Most routes enforce tenant context via X-Website-ID header, but session creation accepts website_id in request body without header-based tenant check.

Evidence:

  • app/routers/sessions.py:341-390

Impact:

  • Increased risk of cross-tenant write mistakes.

Recommendation:

  • Enforce X-Website-ID across all write endpoints.
  • Reject payload tenant mismatch if header and body both exist.

P2-02: Test suite has weak assertions

Severity: P2 (Medium)
Category: Test quality

Description:

Current tests are print-oriented and mostly non-assertive, allowing false confidence.

Evidence:

  • tests/test_normalization.py uses print outputs and contains no robust asserts in core test blocks.

Impact:

  • Regressions can pass CI undetected.

Recommendation:

  • Rewrite tests with deterministic assertions.
  • Add coverage for:
    • mapper configuration
    • report calculations
    • normalization path selection
    • admin auth enforcement

P2-03: Scheduled reports are in-memory only

Severity: P2 (Medium)
Category: Operational reliability

Description:

Scheduled report registry is process-local (_scheduled_reports dict), not persisted.

Evidence:

  • app/services/reporting.py:1344

Impact:

  • Schedules disappear on restart.
  • Inconsistent behavior in multi-process deployment.

Recommendation:

  • Move scheduling metadata to persistent storage (DB/Redis + worker scheduler).

P2-04: Migration gap

Severity: P2 (Medium)
Category: Delivery process

Description:

Alembic setup exists but no migration version files are present.

Impact:

  • Schema evolution lacks reproducibility and deployment confidence.

Recommendation:

  • Generate and commit baseline migration + incremental migration workflow.

5) Risk Register Snapshot

  • Security risk: high (admin auth gap).
  • Runtime stability risk: high (ORM mapping + invalid query casts).
  • Data correctness risk: high (reporting and timestamp defaults).
  • Delivery risk: medium (test quality and migration process).
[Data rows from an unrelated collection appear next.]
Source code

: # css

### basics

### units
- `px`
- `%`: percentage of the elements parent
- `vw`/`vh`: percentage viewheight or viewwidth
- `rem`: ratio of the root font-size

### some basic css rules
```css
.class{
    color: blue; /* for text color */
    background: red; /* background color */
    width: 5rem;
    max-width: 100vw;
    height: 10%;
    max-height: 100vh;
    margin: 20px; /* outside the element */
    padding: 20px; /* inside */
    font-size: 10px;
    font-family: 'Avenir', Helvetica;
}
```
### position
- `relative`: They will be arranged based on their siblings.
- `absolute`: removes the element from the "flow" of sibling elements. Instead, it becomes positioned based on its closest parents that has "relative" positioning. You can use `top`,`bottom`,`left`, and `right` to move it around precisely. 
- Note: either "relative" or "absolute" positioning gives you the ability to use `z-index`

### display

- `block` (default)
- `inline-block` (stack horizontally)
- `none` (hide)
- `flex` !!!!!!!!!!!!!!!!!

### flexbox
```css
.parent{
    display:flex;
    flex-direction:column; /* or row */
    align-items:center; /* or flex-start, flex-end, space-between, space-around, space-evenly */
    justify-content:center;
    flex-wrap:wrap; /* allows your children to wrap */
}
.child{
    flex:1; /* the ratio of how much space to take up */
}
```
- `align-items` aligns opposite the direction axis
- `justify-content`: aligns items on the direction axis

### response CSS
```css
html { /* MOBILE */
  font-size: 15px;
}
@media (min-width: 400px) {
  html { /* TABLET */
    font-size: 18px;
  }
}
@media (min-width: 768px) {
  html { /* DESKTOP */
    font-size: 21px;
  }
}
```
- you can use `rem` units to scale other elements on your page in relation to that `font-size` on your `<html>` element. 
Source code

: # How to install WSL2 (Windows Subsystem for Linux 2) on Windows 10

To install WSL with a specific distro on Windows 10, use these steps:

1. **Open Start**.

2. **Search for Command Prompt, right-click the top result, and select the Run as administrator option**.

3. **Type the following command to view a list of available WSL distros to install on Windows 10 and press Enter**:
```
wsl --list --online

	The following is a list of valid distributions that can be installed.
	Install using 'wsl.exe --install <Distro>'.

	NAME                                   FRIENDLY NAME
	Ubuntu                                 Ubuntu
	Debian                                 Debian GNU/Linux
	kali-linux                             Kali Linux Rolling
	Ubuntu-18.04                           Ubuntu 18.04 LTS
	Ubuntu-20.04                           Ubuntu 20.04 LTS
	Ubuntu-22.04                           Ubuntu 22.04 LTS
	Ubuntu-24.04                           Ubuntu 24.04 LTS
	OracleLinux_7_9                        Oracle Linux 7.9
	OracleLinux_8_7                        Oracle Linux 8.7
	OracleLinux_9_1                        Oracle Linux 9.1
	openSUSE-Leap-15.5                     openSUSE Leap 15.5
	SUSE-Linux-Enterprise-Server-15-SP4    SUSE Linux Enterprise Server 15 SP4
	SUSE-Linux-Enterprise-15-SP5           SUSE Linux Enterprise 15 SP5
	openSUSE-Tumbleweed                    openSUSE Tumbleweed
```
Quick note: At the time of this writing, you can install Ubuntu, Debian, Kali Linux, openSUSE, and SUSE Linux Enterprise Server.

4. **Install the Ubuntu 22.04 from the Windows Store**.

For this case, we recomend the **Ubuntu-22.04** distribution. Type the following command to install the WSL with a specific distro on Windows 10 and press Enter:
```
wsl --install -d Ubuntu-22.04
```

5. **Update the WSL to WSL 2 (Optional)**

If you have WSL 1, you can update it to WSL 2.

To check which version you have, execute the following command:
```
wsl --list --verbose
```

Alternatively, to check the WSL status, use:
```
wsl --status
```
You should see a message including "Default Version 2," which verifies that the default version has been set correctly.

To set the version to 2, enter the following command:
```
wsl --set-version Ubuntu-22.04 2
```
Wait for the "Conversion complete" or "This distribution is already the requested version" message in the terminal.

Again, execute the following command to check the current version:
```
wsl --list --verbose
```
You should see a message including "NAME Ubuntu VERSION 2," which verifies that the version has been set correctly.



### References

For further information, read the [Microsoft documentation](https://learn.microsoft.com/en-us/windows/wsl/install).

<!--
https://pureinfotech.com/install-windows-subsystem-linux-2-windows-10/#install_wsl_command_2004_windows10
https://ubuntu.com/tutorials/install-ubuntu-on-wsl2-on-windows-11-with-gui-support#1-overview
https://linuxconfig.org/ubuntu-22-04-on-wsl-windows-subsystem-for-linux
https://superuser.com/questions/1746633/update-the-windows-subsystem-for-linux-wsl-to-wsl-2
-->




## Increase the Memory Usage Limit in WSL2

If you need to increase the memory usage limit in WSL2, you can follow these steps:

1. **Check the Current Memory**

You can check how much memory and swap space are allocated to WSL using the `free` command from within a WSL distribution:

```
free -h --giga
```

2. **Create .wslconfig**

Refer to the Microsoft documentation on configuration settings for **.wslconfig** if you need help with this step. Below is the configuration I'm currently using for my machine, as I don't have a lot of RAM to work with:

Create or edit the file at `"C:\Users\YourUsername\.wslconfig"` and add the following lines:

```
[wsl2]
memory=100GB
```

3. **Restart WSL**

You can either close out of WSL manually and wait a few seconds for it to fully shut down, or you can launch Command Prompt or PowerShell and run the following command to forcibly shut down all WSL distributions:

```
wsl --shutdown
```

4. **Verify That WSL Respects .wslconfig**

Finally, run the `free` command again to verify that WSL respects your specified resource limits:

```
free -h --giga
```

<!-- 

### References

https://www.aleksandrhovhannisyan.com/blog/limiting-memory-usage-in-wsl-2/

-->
6) Remediation Priority Plan

Phase 1 (Immediate, block release):

  1. Fix admin auth enforcement and gate /admin.
  2. Repair ORM join/FK model design and validate mapper configuration.
  3. Replace invalid cast expressions with valid SQLAlchemy casts.
  4. Fix normalization tuple fetch bug.

Phase 2 (Short-term):

  1. Correct reporting formulas (avg_nn and related derivations).
  2. Correct timestamp defaults across all models.
  3. Enforce tenant header consistency on all write paths.

Phase 3 (Hardening):

  1. Introduce robust assertion-based tests with CI gate.
  2. Persist scheduled report metadata.
  3. Establish migration discipline (alembic/versions under source control).

7) Acceptance Criteria for Closure

All of the following must be true:

  • Mapper configuration passes (configure_mappers() without errors).
  • All P0 and P1 findings resolved and validated by tests.
  • Admin endpoints require verified auth in target environment.
  • Query and report correctness covered by automated tests.
  • Migration scripts exist and apply cleanly from empty DB to latest.